Extracted records

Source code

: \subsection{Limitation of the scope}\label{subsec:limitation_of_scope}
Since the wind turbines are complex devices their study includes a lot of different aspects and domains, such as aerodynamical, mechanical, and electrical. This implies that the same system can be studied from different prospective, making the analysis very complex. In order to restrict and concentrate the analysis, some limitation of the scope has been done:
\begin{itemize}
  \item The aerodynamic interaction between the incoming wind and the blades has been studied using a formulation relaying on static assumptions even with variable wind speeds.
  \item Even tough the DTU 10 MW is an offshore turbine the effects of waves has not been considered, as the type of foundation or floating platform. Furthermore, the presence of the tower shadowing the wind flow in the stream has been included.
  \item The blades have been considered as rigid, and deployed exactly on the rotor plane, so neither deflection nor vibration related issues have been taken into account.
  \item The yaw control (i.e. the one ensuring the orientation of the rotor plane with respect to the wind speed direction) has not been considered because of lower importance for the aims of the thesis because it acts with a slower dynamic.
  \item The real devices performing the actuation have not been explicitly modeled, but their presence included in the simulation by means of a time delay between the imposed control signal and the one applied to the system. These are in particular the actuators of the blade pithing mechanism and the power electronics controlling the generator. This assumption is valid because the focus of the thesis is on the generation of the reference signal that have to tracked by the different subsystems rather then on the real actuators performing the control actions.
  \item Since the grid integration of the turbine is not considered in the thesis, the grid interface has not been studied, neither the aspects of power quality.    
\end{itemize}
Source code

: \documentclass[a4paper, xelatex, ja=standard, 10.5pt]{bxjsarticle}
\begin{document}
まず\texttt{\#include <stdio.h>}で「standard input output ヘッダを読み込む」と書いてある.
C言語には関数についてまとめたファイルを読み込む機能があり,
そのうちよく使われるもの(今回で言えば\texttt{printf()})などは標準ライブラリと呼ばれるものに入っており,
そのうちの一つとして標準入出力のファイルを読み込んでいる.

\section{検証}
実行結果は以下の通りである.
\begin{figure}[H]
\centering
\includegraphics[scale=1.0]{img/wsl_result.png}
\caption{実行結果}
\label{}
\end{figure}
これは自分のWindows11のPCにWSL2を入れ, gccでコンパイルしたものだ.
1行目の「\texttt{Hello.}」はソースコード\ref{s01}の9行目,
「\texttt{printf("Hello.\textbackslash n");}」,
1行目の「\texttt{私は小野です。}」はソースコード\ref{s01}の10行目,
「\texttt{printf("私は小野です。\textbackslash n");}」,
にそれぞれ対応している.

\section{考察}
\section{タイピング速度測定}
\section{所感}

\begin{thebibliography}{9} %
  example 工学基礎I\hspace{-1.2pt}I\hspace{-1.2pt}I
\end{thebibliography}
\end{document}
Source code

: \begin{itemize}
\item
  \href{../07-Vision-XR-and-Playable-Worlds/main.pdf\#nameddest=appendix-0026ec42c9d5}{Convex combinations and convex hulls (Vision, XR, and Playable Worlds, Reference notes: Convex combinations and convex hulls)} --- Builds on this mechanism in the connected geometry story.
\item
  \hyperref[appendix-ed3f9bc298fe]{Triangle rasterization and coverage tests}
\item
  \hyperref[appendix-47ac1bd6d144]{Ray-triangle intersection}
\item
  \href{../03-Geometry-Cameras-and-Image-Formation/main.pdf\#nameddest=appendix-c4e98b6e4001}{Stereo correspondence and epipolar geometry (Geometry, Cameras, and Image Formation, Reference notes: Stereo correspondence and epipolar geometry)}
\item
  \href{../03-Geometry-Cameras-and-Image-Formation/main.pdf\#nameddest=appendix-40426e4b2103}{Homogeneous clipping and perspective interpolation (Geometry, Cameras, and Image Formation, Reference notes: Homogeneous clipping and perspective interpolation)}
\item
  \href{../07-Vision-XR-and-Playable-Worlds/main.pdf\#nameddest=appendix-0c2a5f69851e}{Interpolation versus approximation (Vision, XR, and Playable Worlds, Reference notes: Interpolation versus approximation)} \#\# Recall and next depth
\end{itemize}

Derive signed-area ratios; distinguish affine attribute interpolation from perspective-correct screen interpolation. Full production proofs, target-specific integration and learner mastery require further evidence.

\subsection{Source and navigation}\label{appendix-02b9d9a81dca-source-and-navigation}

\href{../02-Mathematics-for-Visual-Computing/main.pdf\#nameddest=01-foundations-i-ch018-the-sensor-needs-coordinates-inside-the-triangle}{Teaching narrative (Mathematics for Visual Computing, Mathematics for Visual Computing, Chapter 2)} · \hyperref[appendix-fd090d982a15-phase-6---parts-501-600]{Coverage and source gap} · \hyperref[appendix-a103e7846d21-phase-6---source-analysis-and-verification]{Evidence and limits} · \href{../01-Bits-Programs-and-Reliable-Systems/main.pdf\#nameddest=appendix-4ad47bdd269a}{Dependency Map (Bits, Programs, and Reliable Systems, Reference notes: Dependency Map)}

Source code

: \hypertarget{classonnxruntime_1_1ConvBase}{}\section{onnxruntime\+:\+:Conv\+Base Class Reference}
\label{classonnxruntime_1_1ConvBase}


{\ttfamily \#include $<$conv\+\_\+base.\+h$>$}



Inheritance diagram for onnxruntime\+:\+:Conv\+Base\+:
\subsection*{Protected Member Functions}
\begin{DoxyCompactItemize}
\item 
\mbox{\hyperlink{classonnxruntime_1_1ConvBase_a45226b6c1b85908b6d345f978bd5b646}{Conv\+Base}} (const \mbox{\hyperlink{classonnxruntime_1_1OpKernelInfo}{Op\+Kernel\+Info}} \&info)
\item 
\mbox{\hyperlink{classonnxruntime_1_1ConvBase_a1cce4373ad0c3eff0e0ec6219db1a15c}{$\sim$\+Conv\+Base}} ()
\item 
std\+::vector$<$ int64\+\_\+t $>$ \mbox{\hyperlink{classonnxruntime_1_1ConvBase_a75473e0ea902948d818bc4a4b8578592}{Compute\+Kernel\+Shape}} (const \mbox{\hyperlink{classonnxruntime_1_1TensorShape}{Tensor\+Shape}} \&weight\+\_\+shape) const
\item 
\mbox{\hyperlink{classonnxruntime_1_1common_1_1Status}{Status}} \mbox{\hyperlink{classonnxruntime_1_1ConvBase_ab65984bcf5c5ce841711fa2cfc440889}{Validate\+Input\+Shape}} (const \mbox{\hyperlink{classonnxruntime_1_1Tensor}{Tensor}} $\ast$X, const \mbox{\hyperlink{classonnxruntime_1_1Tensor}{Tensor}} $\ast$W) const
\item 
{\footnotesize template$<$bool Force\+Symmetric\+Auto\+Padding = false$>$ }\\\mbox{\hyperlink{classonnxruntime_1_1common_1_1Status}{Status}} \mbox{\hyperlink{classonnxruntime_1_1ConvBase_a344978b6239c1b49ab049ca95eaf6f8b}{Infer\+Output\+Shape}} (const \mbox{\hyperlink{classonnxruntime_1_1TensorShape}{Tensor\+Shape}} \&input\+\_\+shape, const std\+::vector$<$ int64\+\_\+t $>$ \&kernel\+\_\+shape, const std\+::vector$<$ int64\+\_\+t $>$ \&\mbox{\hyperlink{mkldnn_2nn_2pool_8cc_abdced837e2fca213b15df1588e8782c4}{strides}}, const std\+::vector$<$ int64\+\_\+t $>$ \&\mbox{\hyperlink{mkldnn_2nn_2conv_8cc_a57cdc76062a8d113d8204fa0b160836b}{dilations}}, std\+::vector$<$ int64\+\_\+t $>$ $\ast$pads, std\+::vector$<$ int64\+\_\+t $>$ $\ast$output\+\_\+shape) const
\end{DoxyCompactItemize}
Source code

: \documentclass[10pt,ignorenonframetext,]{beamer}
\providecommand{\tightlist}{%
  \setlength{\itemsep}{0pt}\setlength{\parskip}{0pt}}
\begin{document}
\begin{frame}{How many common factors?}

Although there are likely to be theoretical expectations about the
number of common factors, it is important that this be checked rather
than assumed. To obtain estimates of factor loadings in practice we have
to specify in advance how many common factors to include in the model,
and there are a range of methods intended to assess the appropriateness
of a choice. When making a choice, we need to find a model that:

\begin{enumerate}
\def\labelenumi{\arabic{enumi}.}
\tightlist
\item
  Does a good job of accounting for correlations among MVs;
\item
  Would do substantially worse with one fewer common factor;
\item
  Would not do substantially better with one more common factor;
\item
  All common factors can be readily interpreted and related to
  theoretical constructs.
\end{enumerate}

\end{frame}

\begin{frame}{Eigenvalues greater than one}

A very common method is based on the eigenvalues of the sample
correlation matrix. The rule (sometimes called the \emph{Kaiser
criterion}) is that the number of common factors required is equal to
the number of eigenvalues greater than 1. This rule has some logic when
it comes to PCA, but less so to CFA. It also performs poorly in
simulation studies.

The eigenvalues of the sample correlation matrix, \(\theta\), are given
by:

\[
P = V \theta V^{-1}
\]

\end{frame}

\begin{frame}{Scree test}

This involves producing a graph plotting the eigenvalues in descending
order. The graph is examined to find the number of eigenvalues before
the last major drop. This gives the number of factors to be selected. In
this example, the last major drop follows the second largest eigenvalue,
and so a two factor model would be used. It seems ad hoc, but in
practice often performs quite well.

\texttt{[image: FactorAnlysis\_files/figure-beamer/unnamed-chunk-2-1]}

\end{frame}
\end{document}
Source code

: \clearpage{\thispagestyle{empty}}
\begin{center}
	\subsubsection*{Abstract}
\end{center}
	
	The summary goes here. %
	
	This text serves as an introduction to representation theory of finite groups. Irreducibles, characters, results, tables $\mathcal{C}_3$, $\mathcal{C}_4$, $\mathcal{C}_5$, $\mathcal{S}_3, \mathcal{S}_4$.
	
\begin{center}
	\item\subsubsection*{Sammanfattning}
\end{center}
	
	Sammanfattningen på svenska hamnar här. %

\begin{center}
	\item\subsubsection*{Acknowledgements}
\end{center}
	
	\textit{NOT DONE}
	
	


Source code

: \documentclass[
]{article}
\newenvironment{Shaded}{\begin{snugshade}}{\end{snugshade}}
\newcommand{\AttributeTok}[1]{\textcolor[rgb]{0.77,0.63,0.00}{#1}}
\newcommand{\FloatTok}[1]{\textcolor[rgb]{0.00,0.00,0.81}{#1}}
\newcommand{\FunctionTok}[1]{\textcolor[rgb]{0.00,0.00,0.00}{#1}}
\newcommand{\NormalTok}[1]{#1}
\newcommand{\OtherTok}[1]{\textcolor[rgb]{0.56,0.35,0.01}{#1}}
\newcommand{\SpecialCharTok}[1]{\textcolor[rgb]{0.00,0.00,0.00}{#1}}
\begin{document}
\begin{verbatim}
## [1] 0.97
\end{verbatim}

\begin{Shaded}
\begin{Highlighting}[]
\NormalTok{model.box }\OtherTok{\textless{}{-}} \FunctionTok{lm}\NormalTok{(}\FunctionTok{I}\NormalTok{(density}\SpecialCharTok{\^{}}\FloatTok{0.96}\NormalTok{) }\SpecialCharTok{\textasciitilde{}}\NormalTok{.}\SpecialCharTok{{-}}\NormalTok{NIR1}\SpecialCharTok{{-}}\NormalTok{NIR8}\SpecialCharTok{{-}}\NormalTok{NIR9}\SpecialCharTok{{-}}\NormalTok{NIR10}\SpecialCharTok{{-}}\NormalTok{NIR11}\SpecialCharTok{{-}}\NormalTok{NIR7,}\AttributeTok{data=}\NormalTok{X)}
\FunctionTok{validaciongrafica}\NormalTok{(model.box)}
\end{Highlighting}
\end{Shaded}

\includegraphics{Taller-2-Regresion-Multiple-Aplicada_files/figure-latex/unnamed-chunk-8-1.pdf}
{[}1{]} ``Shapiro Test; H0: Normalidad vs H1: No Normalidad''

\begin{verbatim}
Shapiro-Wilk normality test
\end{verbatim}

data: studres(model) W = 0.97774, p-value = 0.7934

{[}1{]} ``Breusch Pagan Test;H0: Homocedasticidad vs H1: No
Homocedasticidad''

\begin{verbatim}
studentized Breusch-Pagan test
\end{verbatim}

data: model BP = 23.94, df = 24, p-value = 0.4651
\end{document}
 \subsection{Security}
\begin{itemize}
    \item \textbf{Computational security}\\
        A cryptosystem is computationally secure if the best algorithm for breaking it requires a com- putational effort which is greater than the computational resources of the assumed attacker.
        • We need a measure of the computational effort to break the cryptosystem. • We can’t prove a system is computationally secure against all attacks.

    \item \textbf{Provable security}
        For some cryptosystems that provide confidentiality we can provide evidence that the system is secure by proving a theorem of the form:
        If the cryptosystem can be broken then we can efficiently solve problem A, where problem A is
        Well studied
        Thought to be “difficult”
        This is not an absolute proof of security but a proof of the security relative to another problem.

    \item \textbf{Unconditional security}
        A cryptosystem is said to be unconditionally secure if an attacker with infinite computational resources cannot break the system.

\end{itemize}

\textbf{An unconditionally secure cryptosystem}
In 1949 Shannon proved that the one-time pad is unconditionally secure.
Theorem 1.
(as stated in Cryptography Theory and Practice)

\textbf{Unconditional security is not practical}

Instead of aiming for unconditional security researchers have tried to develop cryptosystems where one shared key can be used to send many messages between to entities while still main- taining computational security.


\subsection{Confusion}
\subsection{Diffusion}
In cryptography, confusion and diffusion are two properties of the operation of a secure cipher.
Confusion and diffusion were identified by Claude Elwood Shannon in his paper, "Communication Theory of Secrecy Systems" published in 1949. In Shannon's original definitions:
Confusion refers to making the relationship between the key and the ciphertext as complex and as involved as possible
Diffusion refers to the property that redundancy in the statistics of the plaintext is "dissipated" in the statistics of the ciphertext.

◆ EXERCISE: Up to and including the line that contains "a slower dynamic.", output the records above exactly, beginning with their first line.

◆ SOLUTION FOR THIS PROBLEM:
Source code

: \subsection{Limitation of the scope}\label{subsec:limitation_of_scope}
Since the wind turbines are complex devices their study includes a lot of different aspects and domains, such as aerodynamical, mechanical, and electrical. This implies that the same system can be studied from different prospective, making the analysis very complex. In order to restrict and concentrate the analysis, some limitation of the scope has been done:
\begin{itemize}
  \item The aerodynamic interaction between the incoming wind and the blades has been studied using a formulation relaying on static assumptions even with variable wind speeds.
  \item Even tough the DTU 10 MW is an offshore turbine the effects of waves has not been considered, as the type of foundation or floating platform. Furthermore, the presence of the tower shadowing the wind flow in the stream has been included.
  \item The blades have been considered as rigid, and deployed exactly on the rotor plane, so neither deflection nor vibration related issues have been taken into account.
  \item The yaw control (i.e. the one ensuring the orientation of the rotor plane with respect to the wind speed direction) has not been considered because of lower importance for the aims of the thesis because it acts with a slower dynamic.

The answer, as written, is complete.